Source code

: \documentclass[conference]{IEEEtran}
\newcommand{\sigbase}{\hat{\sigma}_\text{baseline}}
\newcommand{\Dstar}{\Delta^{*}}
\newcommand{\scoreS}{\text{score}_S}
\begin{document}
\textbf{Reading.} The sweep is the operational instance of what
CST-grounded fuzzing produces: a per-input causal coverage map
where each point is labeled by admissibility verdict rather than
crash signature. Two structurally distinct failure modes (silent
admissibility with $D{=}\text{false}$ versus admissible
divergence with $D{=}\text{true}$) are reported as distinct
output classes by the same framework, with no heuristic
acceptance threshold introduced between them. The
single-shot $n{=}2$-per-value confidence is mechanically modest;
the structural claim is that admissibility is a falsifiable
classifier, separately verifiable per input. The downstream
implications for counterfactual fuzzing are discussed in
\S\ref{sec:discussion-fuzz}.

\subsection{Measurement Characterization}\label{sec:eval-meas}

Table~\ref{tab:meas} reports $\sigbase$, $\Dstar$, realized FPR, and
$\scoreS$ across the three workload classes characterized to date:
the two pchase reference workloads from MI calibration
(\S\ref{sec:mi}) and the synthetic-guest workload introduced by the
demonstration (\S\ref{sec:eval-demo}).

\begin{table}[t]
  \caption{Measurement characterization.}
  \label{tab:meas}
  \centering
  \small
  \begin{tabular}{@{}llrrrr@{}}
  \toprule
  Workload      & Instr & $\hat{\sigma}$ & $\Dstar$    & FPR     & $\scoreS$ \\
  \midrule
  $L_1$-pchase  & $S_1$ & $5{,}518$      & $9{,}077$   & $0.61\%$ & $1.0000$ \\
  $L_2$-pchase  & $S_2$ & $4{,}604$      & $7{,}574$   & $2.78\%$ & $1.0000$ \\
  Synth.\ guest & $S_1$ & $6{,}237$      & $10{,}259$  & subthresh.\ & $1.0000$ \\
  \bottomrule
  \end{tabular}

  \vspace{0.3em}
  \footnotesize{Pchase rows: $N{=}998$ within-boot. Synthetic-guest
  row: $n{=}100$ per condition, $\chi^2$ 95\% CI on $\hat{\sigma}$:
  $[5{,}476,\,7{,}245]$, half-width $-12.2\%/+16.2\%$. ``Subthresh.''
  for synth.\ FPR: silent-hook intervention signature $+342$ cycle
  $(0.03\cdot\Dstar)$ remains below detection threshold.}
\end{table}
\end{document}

== == ==

## ASSIGNED TASK
Repeat the records above in full, word for word.

## ANSWER BOX
Source code

: \documentclass[conference]{IEEEtran}
\newcommand{\sigbase}{\hat{\sigma}_\text{baseline}}
\newcommand{\Dstar}{\Delta^{*}}
\newcommand{\scoreS}{\text{score}_S}
\begin{document}
\textbf{Reading.} The sweep is the operational instance of what
CST-grounded fuzzing produces: a per-input causal coverage map
where each point is labeled by admissibility verdict rather than
crash signature. Two structurally distinct failure modes (silent
admissibility with $D{=}\text{false}$ versus admissible
divergence with $D{=}\text{true}$) are reported as distinct
output classes by the same framework, with no heuristic
acceptance threshold introduced between them. The
single-shot $n{=}2$-per-value confidence is mechanically modest;
the structural claim is that admissibility is a falsifiable
classifier, separately verifiable per input. The downstream
implications for counterfactual fuzzing are discussed in
\S\ref{sec:discussion-fuzz}.

\subsection{Measurement Characterization}\label{sec:eval-meas}

Table~\ref{tab:meas} reports $\sigbase$, $\Dstar$, realized FPR, and
$\scoreS$ across the three workload classes characterized to date:
the two pchase reference workloads from MI calibration
(\S\ref{sec:mi}) and the synthetic-guest workload introduced by the
demonstration (\S\ref{sec:eval-demo}).

\begin{table}[t]
  \caption{Measurement characterization.}
  \label{tab:meas}
  \centering
  \small
  \begin{tabular}{@{}llrrrr@{}}
  \toprule
  Workload      & Instr & $\hat{\sigma}$ & $\Dstar$    & FPR     & $\scoreS$ \\
  \midrule
  $L_1$-pchase  & $S_1$ & $5{,}518$      & $9{,}077$   & $0.61\%$ & $1.0000$ \\
  $L_2$-pchase  & $S_2$ & $4{,}604$      & $7{,}574$   & $2.78\%$ & $1.0000$ \\
  Synth.\ guest & $S_1$ & $6{,}237$      & $10{,}259$  & subthresh.\ & $1.0000$ \\
  \bottomrule
  \end{tabular}

  \vspace{0.3em}
  \footnotesize{Pchase rows: $N{=}998$ within-boot. Synthetic-guest
  row: $n{=}100$ per condition, $\chi^2$ 95\% CI on $\hat{\sigma}$:
  $[5{,}476,\,7{,}245]$, half-width $-12.2\%/+16.2\%$. ``Subthresh.''
  for synth.\ FPR: silent-hook intervention signature $+342$ cycle
  $(0.03\cdot\Dstar)$ remains below detection threshold.}
\end{table}
\end{document}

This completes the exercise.